My current consumer has: connect, exchange declare, queue bind, basic consume. These are connected to a durable 'customer' queue. However my messages are being round-robin'ed to each console/consumer and not using the routing keys.
So my questions;
For a typical topic exchange set up; how many queues do you need?
Can my consumers get away with just exchange binding, or does it have to include queue interaction?
Is it possible for a single message to appear in 2 consumers with topic exchange (or do you need fanout for that)?
First thing first : Exchange do not deliver to Consumer. It delivers messages to Queue for matching routing kyes.
1. For a typical topic exchange set up; how many queues do you need?
If you have multiple consumer then you will need one queue for every consumer.
2. Can my consumers get away with just exchange binding, or does it have to include queue interaction?
You need to bind consumer with queue, if queue not exist then create and bind.
3. Is it possible for a single message to appear in 2 consumers with topic exchange (or do you need fanout for that)?
YES, Only if the consumer have their own (separate queue bind with same routing key).Otherwise it will be Round Robin way.
So best way is to have consumer's own queue with required routing key...!!!
For a typical topic exchange set up; how many queues do you need?

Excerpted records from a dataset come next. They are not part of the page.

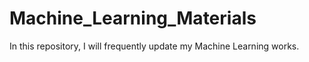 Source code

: # Machine_Learning_Materials
In this repository, I will frequently update my Machine Learning works.
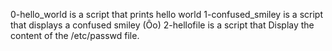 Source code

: 0-hello_world is a script that prints hello world
1-confused_smiley is a script that displays a confused smiley (Ôo)
2-hellofile is a script that Display the content of the /etc/passwd file.
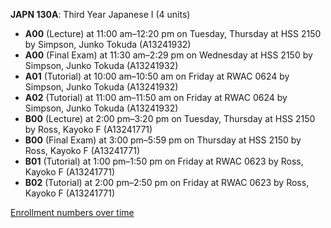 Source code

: **JAPN 130A**: Third Year Japanese I (4 units)

- **A00** (Lecture) at 11:00 am–12:20 pm on Tuesday, Thursday at HSS 2150 by Simpson, Junko Tokuda (A13241932)
- **A00** (Final Exam) at 11:30 am–2:29 pm on Wednesday at HSS 2150 by Simpson, Junko Tokuda (A13241932)
- **A01** (Tutorial) at 10:00 am–10:50 am on Friday at RWAC 0624 by Simpson, Junko Tokuda (A13241932)
- **A02** (Tutorial) at 11:00 am–11:50 am on Friday at RWAC 0624 by Simpson, Junko Tokuda (A13241932)
- **B00** (Lecture) at 2:00 pm–3:20 pm on Tuesday, Thursday at HSS 2150 by Ross, Kayoko F (A13241771)
- **B00** (Final Exam) at 3:00 pm–5:59 pm on Thursday at HSS 2150 by Ross, Kayoko F (A13241771)
- **B01** (Tutorial) at 1:00 pm–1:50 pm on Friday at RWAC 0623 by Ross, Kayoko F (A13241771)
- **B02** (Tutorial) at 2:00 pm–2:50 pm on Friday at RWAC 0623 by Ross, Kayoko F (A13241771)

[Enrollment numbers over time](./JAPN130A.tsv)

It depends on your application needs. You may start from just one queue to implement simple FIFO stack and later add more queues with for more granulated messages consuming.
Can my consumers get away with just exchange binding, or does it have to include queue interaction?
The idea of AMQP exchanges is to get published messages and put them to one or more queues (or even other exchanges or drop at all under certain condition). Consumer works only with queues, while publisher works only with exchanges.
There might be some misunderstandings with Default Exchange while it route messages to the queue name same as a routing key and it sometimes interpreted as publishing to queues which is not true.
Is it possible for a single message to appear in 2 consumers with topic exchange (or do you need fanout for that)?
I guess you are talking about duplicating one message to multiple queues (while there are some erroneous situations when you really may have single message being processed by multiple consumers).
If so - sure. You can just create multiple bindings for queue to get different messages. Here is small example:
Let you have three messages published to topic exchange with three different routing keys customer.appA.created, customer.appB.created and `customer.appC.created.
You can create separate queue to collect specific messages by binding queue with exact routing key - customer.appA.created, customer.appB.created and so on, or as you already noted, bind queue with wildcard routing key customer.*.created.
To collect messages only for appA and appB you can create queue with two bindings customer.appA.created and customer.appB.created, so you'll get two messages type in one queue.